As such, the expected number of participating workers [TeX:] $$\left(m u_{t}\right)$$ whose updates were received by the CAVs until the time t can be expressed by (16).

(16)
[TeX:] $$\mu_{t}=\sum_{j=1}^{m(t)} u(j, t)$$

Now, let us assume expected probability of establishing a connection between a participating worker j and a CAV i be [TeX:] $$\hat{v}(j, i).$$ By using the same approach for deriving the (7), we can expand the (15) and get the following:

(17)
[TeX:] $$u(j, t)=1-\left[\prod_{k=1}^{N}(1-\hat{v}(j, i))\right]^{t}.$$

When t approaches infinity, u(j, t) approaches 1. Thus, the limiting value of the updates that a CAV receives, [TeX:] $$\mu_{\infty},$$ can be represented in (18). This means that all the updates will eventually be received by the CAV if the time limit is optimal.

(18)
[TeX:] $$\mu_{\infty}=\sum_{j=1}^{m(\infty)} 1=m^{*}$$

As what we have shown in (8), [TeX:] $$m(\infty)=m^{*}$$ which means the number of workers receiving the training model when giving enough time. In other word, if there is no boundary of time, the number of updates can be collected by CAVs purely depends on the the number of worker CVs who can receive the training model.

V. PERFORMANCE EVALUATION

Sync4DL enhances the performance of managing distributed learning tasks by adopting V-NDN, and by the three-tier synchronization architecture. Hence, in this section, we evaluate Sync4DL’s performance in terms of the two aspects respectively. The first aspect will be evaluated by comparing the network performance when using directly the NDN-based or the IP-based system in the model dispatch task. We do not present the plots for the simulation results for these comparisons but provide useful discussions on them for the completeness of this work. The interested reader is referred to our previous conference paper [13] for the plots. Note that without tiers, the ESs will distribute a model to the worker CVs, and subsequently collecting updates from the workers. The second aspect will be evaluated by comparing the network performance of the direct NDN-based system with Sync4DL in the model dispatch task. For Sync4DL, model dispatch is initiated by CAVs. The results will still be comparable because CAVs are able to acquire a model at a separate time. The connected vehicle scenario considered in the evaluation includes both ESs and CVs. They communicate using VANET protocols, where multi-hop networking occurs between the vehicles but mobility may cause link break and change the network topology constantly.

The open source network simulator ndnSIM is used. ndnSIM implements NDN at the packet-level with full details based on NS3 [33]. For our simulation, we adopt the CCLF modification to ndnSIM, which provides a forwarding strategy called as content connectivity and location-aware forwarding (CCLF) for VANET applications [8]. In our simulation, configurations are made to generate V-NDN scenarios. For Sync4DL, the 3-tier architecture is logical. Its implementation is at application layer by configurations where a random subset of vehicles are CAVs acting at TAV, and another random subset of vehicles are the worker CVs.

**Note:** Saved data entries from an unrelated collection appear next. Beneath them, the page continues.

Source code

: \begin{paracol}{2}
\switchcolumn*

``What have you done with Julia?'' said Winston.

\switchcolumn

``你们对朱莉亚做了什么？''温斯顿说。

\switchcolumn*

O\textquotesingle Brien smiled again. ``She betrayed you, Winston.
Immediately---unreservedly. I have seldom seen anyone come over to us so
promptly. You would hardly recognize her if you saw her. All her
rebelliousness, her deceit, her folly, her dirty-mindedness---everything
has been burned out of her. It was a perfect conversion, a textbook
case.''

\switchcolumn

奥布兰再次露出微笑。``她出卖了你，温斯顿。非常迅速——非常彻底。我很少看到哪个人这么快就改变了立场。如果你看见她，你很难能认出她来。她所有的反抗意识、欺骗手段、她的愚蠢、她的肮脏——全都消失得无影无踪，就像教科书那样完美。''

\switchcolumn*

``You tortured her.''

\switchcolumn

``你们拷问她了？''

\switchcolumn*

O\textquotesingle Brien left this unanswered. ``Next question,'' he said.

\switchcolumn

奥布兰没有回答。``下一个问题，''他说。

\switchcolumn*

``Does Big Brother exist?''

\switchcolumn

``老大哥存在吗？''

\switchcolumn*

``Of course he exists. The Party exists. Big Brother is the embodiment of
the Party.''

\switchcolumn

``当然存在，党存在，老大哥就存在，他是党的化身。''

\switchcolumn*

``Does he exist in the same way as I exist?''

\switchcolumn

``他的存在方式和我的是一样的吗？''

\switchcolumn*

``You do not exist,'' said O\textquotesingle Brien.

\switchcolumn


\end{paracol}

Their role in the communication is determined by the sync group they are in. For the model dispatch task used in the simulation, a CAV in TAV publishes a model, and the worker CVs subscribe to the model published by sending an Interest for the model. Any CAV in TAV can respond back with the data packet of the model. The sync Interest for Model Dispatch is implemented by adding the keyword following the naming scheme. The vehicle mobility traffic used in the simulations is generated by the traffic simulator SUMO [34], in our case, an urban scenario. The mobility traces are then used by ndnSIM for evaluating the network performance.

A. Simulation Configuration

A few network setups are designed for the simulation. For evaluating the performance of direct NDN-based system, two setups are used. The first setup has only one edge server, while the second setup has four edge servers. Correspondingly, we have NDN-ES1 and NDN-ES4 for the direct NDN-based communication. For evaluating the Sync4DL-based communication, additional setups are made to capture potential different numbers of CAVs in the network that Sync4DL will use. As such, we have three setups NDN-CAV0.2, NDN-CAV0.3, and NDN-CAV0.4. The CAV penetration rates are 0.2, 0.3, and 0.4, respectively. Such setups allow the simulation to run multiple times with different overall vehicles. The comparisons will be made with the setups of NDN-ES1 and NDN-ES4.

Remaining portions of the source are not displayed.